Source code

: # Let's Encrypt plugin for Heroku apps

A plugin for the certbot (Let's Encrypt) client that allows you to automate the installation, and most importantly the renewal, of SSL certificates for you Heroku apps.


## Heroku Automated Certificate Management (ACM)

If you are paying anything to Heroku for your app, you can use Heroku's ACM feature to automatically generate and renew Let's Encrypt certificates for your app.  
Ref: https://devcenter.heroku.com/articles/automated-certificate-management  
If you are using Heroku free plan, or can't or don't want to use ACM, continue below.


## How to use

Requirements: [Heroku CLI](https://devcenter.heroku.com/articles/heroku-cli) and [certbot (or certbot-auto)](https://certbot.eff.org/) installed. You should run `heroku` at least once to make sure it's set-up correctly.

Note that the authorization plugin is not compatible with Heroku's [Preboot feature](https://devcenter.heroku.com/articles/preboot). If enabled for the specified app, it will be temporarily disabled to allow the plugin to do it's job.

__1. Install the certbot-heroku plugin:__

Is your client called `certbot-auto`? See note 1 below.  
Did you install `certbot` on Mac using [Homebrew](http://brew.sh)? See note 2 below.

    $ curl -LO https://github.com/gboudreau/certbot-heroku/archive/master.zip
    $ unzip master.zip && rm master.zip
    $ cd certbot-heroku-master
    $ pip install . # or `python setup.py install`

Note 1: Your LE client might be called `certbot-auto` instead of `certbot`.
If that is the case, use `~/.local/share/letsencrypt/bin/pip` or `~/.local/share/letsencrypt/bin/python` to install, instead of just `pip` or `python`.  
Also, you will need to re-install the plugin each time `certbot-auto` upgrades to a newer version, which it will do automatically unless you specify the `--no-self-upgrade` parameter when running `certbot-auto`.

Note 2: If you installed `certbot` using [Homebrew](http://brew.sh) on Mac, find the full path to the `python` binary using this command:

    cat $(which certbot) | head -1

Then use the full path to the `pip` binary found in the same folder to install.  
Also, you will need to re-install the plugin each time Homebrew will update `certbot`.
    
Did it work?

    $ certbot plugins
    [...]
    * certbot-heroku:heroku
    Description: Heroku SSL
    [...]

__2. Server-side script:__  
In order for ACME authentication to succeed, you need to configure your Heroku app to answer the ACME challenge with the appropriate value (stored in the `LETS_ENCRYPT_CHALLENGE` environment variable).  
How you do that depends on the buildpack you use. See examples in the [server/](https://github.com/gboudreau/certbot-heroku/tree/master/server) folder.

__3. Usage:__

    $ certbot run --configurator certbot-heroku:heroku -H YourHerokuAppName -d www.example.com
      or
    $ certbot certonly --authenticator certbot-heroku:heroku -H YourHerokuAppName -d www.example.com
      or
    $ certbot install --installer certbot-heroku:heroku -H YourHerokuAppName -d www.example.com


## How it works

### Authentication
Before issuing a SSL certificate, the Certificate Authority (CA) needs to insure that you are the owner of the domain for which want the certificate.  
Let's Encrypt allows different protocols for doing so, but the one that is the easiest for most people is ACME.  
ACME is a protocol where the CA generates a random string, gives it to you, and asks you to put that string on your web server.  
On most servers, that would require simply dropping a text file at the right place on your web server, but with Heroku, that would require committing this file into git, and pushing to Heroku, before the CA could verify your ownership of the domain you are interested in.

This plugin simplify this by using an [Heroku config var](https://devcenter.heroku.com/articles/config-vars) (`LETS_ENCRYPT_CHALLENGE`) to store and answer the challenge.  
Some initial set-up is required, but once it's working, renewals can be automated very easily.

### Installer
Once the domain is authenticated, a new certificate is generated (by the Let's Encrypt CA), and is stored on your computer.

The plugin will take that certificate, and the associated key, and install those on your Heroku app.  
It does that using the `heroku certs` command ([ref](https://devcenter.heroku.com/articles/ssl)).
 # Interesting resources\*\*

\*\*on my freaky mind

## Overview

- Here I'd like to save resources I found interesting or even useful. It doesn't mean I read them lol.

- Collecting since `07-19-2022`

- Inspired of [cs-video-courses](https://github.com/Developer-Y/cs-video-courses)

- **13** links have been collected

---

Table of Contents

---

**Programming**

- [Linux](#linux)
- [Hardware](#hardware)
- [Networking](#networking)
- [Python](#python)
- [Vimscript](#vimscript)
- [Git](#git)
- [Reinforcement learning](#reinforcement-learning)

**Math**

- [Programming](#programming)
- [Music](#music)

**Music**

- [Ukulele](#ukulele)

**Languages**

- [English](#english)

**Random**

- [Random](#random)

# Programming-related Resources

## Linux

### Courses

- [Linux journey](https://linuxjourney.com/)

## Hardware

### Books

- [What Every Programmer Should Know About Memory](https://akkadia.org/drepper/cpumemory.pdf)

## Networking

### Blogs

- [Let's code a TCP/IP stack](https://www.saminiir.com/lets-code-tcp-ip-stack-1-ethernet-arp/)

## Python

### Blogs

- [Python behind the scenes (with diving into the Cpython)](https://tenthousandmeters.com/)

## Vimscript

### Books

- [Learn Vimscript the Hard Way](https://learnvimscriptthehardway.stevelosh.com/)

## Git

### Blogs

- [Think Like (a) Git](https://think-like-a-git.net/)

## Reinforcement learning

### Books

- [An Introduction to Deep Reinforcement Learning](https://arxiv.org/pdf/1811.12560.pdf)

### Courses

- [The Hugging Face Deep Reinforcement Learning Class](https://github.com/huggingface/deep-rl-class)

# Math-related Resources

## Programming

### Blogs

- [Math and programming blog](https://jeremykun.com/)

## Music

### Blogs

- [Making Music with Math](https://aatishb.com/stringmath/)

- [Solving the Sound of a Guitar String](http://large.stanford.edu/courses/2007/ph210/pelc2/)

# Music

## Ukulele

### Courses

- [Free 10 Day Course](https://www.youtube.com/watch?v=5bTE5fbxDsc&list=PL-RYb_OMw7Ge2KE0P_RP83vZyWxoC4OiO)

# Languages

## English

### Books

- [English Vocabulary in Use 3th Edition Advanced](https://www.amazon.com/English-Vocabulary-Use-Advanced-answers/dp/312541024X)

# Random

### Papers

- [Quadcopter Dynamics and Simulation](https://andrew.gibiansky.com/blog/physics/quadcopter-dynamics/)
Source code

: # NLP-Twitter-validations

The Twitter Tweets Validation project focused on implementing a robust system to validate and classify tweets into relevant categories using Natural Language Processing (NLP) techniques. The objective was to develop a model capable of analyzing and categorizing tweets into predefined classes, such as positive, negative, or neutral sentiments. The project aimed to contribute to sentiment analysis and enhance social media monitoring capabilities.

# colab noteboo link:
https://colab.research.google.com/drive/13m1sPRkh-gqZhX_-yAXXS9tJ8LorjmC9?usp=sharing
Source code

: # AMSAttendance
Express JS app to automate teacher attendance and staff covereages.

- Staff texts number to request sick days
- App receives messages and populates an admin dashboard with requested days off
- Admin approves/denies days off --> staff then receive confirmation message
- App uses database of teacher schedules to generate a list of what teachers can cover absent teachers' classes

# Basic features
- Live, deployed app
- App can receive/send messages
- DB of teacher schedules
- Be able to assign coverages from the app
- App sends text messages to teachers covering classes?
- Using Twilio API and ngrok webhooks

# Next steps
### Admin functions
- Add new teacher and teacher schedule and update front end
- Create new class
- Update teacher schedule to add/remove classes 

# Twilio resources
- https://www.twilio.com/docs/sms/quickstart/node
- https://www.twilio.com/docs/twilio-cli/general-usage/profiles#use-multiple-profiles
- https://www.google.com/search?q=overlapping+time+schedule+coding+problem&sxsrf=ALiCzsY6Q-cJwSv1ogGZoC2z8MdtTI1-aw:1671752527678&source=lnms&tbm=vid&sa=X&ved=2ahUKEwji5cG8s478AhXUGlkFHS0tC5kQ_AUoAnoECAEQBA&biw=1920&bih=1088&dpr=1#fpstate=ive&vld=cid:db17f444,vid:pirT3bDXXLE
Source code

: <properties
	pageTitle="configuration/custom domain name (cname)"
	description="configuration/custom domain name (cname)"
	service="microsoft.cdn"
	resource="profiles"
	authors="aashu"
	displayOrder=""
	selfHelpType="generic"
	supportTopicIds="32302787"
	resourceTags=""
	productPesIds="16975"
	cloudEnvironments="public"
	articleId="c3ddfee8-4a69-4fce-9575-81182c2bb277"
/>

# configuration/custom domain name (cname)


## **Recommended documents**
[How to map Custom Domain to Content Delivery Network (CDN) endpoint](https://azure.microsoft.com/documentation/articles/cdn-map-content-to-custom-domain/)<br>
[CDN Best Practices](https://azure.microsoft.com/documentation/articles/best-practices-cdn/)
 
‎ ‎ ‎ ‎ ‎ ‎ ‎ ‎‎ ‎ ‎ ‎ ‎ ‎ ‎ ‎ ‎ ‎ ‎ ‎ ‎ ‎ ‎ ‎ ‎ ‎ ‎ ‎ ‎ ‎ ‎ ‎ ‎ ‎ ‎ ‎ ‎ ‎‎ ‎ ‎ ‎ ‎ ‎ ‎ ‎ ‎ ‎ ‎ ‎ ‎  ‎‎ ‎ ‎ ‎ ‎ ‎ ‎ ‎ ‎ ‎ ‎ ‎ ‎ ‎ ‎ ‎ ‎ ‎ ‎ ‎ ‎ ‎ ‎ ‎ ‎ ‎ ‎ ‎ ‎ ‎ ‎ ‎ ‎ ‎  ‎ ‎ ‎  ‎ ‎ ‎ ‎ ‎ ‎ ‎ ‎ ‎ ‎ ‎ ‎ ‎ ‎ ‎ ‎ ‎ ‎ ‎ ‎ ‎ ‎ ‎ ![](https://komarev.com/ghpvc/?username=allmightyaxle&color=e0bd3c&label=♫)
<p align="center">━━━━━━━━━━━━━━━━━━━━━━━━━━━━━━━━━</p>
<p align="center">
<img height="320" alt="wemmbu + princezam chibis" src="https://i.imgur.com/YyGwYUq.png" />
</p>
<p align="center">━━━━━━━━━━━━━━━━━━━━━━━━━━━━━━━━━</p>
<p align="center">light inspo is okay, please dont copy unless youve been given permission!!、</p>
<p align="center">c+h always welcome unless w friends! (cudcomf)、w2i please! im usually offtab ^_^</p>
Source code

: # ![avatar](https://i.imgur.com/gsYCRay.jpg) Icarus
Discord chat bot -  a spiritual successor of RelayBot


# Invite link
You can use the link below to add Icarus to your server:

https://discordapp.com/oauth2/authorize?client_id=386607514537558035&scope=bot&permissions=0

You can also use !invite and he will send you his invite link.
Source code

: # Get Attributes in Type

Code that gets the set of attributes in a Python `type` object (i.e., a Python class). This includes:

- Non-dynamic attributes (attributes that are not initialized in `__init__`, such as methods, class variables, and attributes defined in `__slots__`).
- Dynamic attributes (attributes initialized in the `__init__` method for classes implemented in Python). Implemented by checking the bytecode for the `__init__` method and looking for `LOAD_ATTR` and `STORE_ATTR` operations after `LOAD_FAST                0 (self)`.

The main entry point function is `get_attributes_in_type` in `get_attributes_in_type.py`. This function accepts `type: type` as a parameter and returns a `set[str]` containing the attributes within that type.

*Aim of the task*: Could you set down, exactly as written, the lines above between the one holding "Is your client" and the one holding "## How it works", inclusive, and nothing more?

*Response for this exercise*:
Is your client called `certbot-auto`? See note 1 below.  
Did you install `certbot` on Mac using [Homebrew](http://brew.sh)? See note 2 below.

    $ curl -LO https://github.com/gboudreau/certbot-heroku/archive/master.zip
    $ unzip master.zip && rm master.zip
    $ cd certbot-heroku-master
    $ pip install . # or `python setup.py install`

Note 1: Your LE client might be called `certbot-auto` instead of `certbot`.
If that is the case, use `~/.local/share/letsencrypt/bin/pip` or `~/.local/share/letsencrypt/bin/python` to install, instead of just `pip` or `python`.  
Also, you will need to re-install the plugin each time `certbot-auto` upgrades to a newer version, which it will do automatically unless you specify the `--no-self-upgrade` parameter when running `certbot-auto`.

Note 2: If you installed `certbot` using [Homebrew](http://brew.sh) on Mac, find the full path to the `python` binary using this command:

    cat $(which certbot) | head -1

Then use the full path to the `pip` binary found in the same folder to install.  
Also, you will need to re-install the plugin each time Homebrew will update `certbot`.
    
Did it work?

    $ certbot plugins
    [...]
    * certbot-heroku:heroku
    Description: Heroku SSL
    [...]

__2. Server-side script:__  
In order for ACME authentication to succeed, you need to configure your Heroku app to answer the ACME challenge with the appropriate value (stored in the `LETS_ENCRYPT_CHALLENGE` environment variable).  
How you do that depends on the buildpack you use. See examples in the [server/](https://github.com/gboudreau/certbot-heroku/tree/master/server) folder.

__3. Usage:__

    $ certbot run --configurator certbot-heroku:heroku -H YourHerokuAppName -d www.example.com
      or
    $ certbot certonly --authenticator certbot-heroku:heroku -H YourHerokuAppName -d www.example.com
      or
    $ certbot install --installer certbot-heroku:heroku -H YourHerokuAppName -d www.example.com


## How it works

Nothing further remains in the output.